Cristóbal Trujillo Ramírez


Empezamos la recta final del año lectivo en Colombia. Todos los años egresan del sistema educativo aproximadamente seiscientos mil colombianos, quienes reciben de los colegios públicos y privados del país su diploma de bachiller que les certifica haber aprobado satisfactoriamente los niveles de educación preescolar, básica y media. Pero ¿qué sucede con ellos después de ser acreditados por las autoridades educativas nacionales y de someterse al tan cuestionado examen de Estado, hoy denominado prueba Saber 11? El 40 % de los bachilleres logran ingresar a la educación superior. De este total, el 40 % se matriculan en instituciones que cuentan con acreditación de alta calidad, mientras el otro 60 % lo hacen en instituciones que no poseen este reconocimiento otorgado por el Ministerio de Educación Nacional. Esta realidad en sí misma es dramática, porque la calidad de la educación en la mayoría de las instituciones de educación superior no es la mejor, y la situación empeora cuando el 52 % de los estudiantes que ingresan a instituciones acreditadas no termina su proceso de formación profesional y solo el 8 % del total de egresados como bachilleres alcanza a culminar exitosamente sus programas de pregrado en una institución de alta calidad.
En cifras absolutas, esto quiere decir que del total de bachilleres anuales que genera el sistema educativo en Colombia, solo cuarenta y ocho mil termina exitosamente su programa de pregrado. Y sería pertinente hacerle un seguimiento a esa cifra de egresados de la educación superior en términos de vinculación laboral en su disciplina de formación, continuación de estudios de postgrado, emigración del país, pero esto sería motivo de otro análisis. Por ahora digamos que estamos ante un sistema que deja regados en el proceso de formación a 552 mil bachilleres del total que egresa cada año. Esto equivale a decir que nuestro sistema escolar tiene una tasa de ineficacia del 92 %.

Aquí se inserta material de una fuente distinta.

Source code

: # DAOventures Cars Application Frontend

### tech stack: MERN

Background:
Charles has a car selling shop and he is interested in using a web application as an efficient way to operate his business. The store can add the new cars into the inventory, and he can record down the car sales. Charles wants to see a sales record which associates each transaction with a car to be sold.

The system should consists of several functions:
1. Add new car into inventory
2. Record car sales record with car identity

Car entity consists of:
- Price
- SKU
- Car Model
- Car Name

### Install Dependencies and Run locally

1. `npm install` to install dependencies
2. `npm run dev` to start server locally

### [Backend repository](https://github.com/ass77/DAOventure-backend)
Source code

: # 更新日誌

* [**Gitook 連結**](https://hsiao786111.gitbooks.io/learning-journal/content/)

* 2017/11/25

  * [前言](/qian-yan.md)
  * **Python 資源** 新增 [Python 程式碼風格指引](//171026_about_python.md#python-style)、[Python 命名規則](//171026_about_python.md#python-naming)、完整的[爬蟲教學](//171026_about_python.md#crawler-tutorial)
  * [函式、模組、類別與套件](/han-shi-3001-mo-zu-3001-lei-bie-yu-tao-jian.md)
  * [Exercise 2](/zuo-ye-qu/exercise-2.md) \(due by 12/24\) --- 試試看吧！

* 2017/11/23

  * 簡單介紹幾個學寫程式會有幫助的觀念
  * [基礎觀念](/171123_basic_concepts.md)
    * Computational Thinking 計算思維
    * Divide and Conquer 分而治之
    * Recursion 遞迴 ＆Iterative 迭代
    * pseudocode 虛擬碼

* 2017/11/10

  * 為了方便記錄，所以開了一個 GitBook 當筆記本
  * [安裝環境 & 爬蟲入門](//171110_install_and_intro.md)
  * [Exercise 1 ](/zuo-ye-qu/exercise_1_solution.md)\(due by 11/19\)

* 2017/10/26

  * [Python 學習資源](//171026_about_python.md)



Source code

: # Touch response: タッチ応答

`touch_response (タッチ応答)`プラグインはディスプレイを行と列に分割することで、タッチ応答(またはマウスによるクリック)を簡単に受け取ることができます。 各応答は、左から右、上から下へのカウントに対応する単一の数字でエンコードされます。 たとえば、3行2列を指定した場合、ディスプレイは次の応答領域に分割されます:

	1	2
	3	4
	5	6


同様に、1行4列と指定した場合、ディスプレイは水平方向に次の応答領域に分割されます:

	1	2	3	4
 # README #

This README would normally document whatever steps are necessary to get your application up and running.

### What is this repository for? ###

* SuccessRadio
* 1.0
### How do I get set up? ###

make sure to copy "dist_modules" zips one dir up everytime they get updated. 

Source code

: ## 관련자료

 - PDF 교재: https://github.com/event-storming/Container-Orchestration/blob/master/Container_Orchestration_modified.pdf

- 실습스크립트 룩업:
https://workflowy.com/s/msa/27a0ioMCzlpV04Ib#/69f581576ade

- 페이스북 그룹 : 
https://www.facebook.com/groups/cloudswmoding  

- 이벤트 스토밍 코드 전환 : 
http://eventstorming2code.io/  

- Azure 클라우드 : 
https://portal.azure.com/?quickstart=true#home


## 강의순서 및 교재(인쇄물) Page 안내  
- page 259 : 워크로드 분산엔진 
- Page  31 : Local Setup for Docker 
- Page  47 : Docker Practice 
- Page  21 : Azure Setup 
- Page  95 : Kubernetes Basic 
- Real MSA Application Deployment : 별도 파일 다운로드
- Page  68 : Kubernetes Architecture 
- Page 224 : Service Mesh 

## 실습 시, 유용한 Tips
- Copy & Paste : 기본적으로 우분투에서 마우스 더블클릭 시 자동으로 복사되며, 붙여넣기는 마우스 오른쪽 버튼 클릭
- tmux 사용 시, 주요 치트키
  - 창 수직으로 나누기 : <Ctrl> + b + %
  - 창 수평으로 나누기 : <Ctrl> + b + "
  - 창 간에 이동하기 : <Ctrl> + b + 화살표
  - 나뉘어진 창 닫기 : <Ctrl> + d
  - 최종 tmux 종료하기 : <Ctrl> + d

A todas luces, estas cifras constituyen un drama nacional, al punto de que podemos afirmar categóricamente que ninguna empresa u organización de la naturaleza que sea en el mundo es viable a la luz de estos indicadores. Y el drama crece al saber que ni a las autoridades educativas, ni a los legisladores, ni a los maestros pareciera importarles la situación, es decir, el país educativo nacional permanece impasible ante esta cruenta realidad que se volvió sistemática y crónica, de suerte que se repite cíclicamente sin compasión alguna. Las causas de este penoso drama son varias y comprometen responsabilidades de muchos actores de la vida escolar del país. Uno de ellos está asociado a la falta de orientación profesional y vocacional, que es una de las causas estructurales de este fatigoso asunto.
La orientación vocacional de los bachilleres en Colombia es una ignominia. Es de tal pobreza que esos mismos seiscientos mil bachilleres presentan sus pruebas Saber 11 para definir su futuro vocacional. Y para demostrarlo, basta un ejemplo: “Tomás, ya estás terminando once, ¿verdad?”. “Sí, tío, gracias a Dios”. “¿Y qué piensas estudiar?”. “Pues, tío, estoy esperando los resultados del Icfes a ver para qué me alcanza”. Este diálogo es muy común hoy en Colombia, y parece ser la radiografía y la expectativa de quienes hace dos meses presentaron el examen y esperan ansiosos para definir su futuro. No en vano una de las causas principales de la deserción en la educación superior es, precisamente, que los estudiantes cursan un programa “que no es lo de ellos”. Este asunto tiene infinidad de matices e implicaciones, y por eso exhorto a todo el país educativo para que hagamos frente a este drama y tratemos de acabar la horrible noche que viven nuestros jóvenes colombianos.